___ Data shown ___

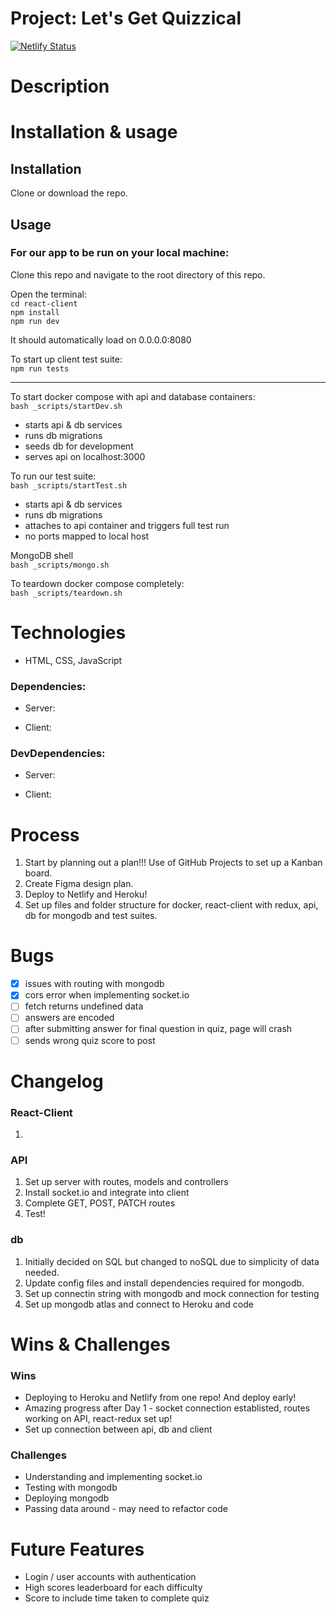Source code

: # Project: Let's Get Quizzical

[![Netlify Status](https://api.netlify.com/api/v1/badges/c3504deb-6376-4b64-abbb-4a4536f23868/deploy-status)](https://app.netlify.com/sites/letsgetquizzical/deploys)
 
# Description

# Installation & usage

## Installation
Clone or download the repo.

## Usage

### For our app to be run on your local machine:

Clone this repo and navigate to the root directory of this repo.

Open the terminal:  
`cd react-client`   
`npm install`  
`npm run dev`   

It should automatically load on 0.0.0.0:8080

To start up client test suite:   
`npm run tests` 

****

To start docker compose with api and database containers:  
`bash _scripts/startDev.sh`    
- starts api & db services
- runs db migrations
- seeds db for development
- serves api on localhost:3000

To run our test suite:    
`bash _scripts/startTest.sh` 
- starts api & db services
- runs db migrations
- attaches to api container and triggers full test run
- no ports mapped to local host

MongoDB shell   
`bash _scripts/mongo.sh`    

To teardown docker compose completely:    
`bash _scripts/teardown.sh`  

# Technologies
- HTML, CSS, JavaScript

### Dependencies: 
   - Server: 
   
   
   - Client: 
   

### DevDependencies:
   - Server: 
   
   
   - Client: 
  

# Process 
1. Start by planning out a plan!!! Use of GitHub Projects to set up a Kanban board.
2. Create Figma design plan.  
3. Deploy to Netlify and Heroku!  
4. Set up files and folder structure for docker, react-client with redux, api, db for mongodb and test suites.    

# Bugs
- [x] issues with routing with mongodb  
- [x] cors error when implementing socket.io
- [ ] fetch returns undefined data
- [ ] answers are encoded 
- [ ] after submitting answer for final question in quiz, page will crash
- [ ] sends wrong quiz score to post

# Changelog

### React-Client
1.

### API
1. Set up server with routes, models and controllers
2. Install socket.io and integrate into client
3. Complete GET, POST, PATCH routes 
4. Test!

### db 
1. Initially decided on SQL but changed to noSQL due to simplicity of data needed.   
2. Update config files and install dependencies required for mongodb.
3. Set up connectin string with mongodb and mock connection for testing
4. Set up mongodb atlas and connect to Heroku and code

# Wins & Challenges

### Wins
- Deploying to Heroku and Netlify from one repo! And deploy early!
- Amazing progress after Day 1 - socket connection establisted, routes working on API, react-redux set up!
- Set up connection between api, db and client

### Challenges
- Understanding and implementing socket.io
- Testing with mongodb
- Deploying mongodb
- Passing data around - may need to refactor code

# Future Features 
- Login / user accounts with authentication   
- High scores leaderboard for each difficulty  
- Score to include time taken to complete quiz  
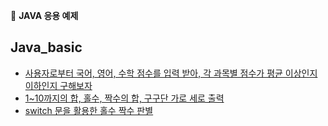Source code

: :memo: **JAVA 응용 예제**
## Java_basic
- [사용자로부터 국어, 영어, 수학 점수를 입력 받아, 각 과목별 점수가 평균 이상인지 이하인지 구해보자](https://github.com/Munchurwoo/Programming_Languages_Cleanup/blob/master/Java/Java_SourceCode/Lesson_1/src/Ex_if.java)
- [1~10까지의 합, 홀수, 짝수의 합, 구구단 가로 세로 출력](https://github.com/Munchurwoo/Programming_Languages_Cleanup/blob/master/Java/Java_SourceCode/Lesson_1/src/Ex_for.java)
- [switch 문을 활용한 홀수 짝수 판별](https://github.com/Munchurwoo/Programming_Languages_Cleanup/blob/master/Java/Java_SourceCode/Lesson_1/src/Ex_Switch.java)

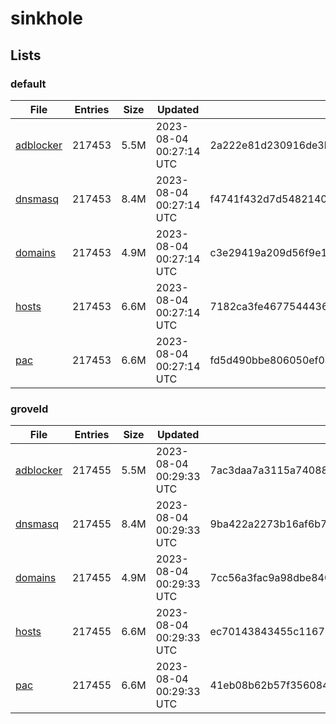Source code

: # sinkhole

## Lists

### default

|File|Entries|Size|Updated|Hash|
|-|-|-|-|-|
|[adblocker](https://raw.githubusercontent.com/groveld/sinkhole/lists/default/adblocker.txt)|217453|5.5M|2023-08-04 00:27:14 UTC|2a222e81d230916de3bbba1e3830da90a1d66368bf91ab673cd447833eaa9fb1|
|[dnsmasq](https://raw.githubusercontent.com/groveld/sinkhole/lists/default/dnsmasq.txt)|217453|8.4M|2023-08-04 00:27:14 UTC|f4741f432d7d5482140444bd6be92bcf76aa3eb385ead85eb1be20e87ebbf546|
|[domains](https://raw.githubusercontent.com/groveld/sinkhole/lists/default/domains.txt)|217453|4.9M|2023-08-04 00:27:14 UTC|c3e29419a209d56f9e10ad4677dffc3fbaedda9ea8336cd97d7726ae2ae11cc9|
|[hosts](https://raw.githubusercontent.com/groveld/sinkhole/lists/default/hosts.txt)|217453|6.6M|2023-08-04 00:27:14 UTC|7182ca3fe4677544436d8aa6d94d8210dc6a9654dab56e5ea59916e63d7a0612|
|[pac](https://raw.githubusercontent.com/groveld/sinkhole/lists/default/pac.txt)|217453|6.6M|2023-08-04 00:27:14 UTC|fd5d490bbe806050ef0afba3fdc07e744f2bda64cd39b311920af34774920d33|

### groveld

|File|Entries|Size|Updated|Hash|
|-|-|-|-|-|
|[adblocker](https://raw.githubusercontent.com/groveld/sinkhole/lists/groveld/adblocker.txt)|217455|5.5M|2023-08-04 00:29:33 UTC|7ac3daa7a3115a740885c524a7e4c4fd37c5eb2837a1f6175f984fe05beb086b|
|[dnsmasq](https://raw.githubusercontent.com/groveld/sinkhole/lists/groveld/dnsmasq.txt)|217455|8.4M|2023-08-04 00:29:33 UTC|9ba422a2273b16af6b73a820428239f6cb15b45121b03e6f29b979427c1e10f4|
|[domains](https://raw.githubusercontent.com/groveld/sinkhole/lists/groveld/domains.txt)|217455|4.9M|2023-08-04 00:29:33 UTC|7cc56a3fac9a98dbe840d0fbb8ba6a5351169bd6302339ff659569209c8e74ea|
|[hosts](https://raw.githubusercontent.com/groveld/sinkhole/lists/groveld/hosts.txt)|217455|6.6M|2023-08-04 00:29:33 UTC|ec70143843455c1167663cee4e454efb49d860ebfc9ea8c63414d641094fd12a|
|[pac](https://raw.githubusercontent.com/groveld/sinkhole/lists/groveld/pac.txt)|217455|6.6M|2023-08-04 00:29:33 UTC|41eb08b62b57f35608462b00ed92617e4b56ffb0ac789c0fc0a0d16882bdcb6b|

___

What to do | Lines with "blob" in them are what the answer must contain; copy each from the records above.

Output below |
- [사용자로부터 국어, 영어, 수학 점수를 입력 받아, 각 과목별 점수가 평균 이상인지 이하인지 구해보자](https://github.com/Munchurwoo/Programming_Languages_Cleanup/blob/master/Java/Java_SourceCode/Lesson_1/src/Ex_if.java)
- [1~10까지의 합, 홀수, 짝수의 합, 구구단 가로 세로 출력](https://github.com/Munchurwoo/Programming_Languages_Cleanup/blob/master/Java/Java_SourceCode/Lesson_1/src/Ex_for.java)
- [switch 문을 활용한 홀수 짝수 판별](https://github.com/Munchurwoo/Programming_Languages_Cleanup/blob/master/Java/Java_SourceCode/Lesson_1/src/Ex_Switch.java)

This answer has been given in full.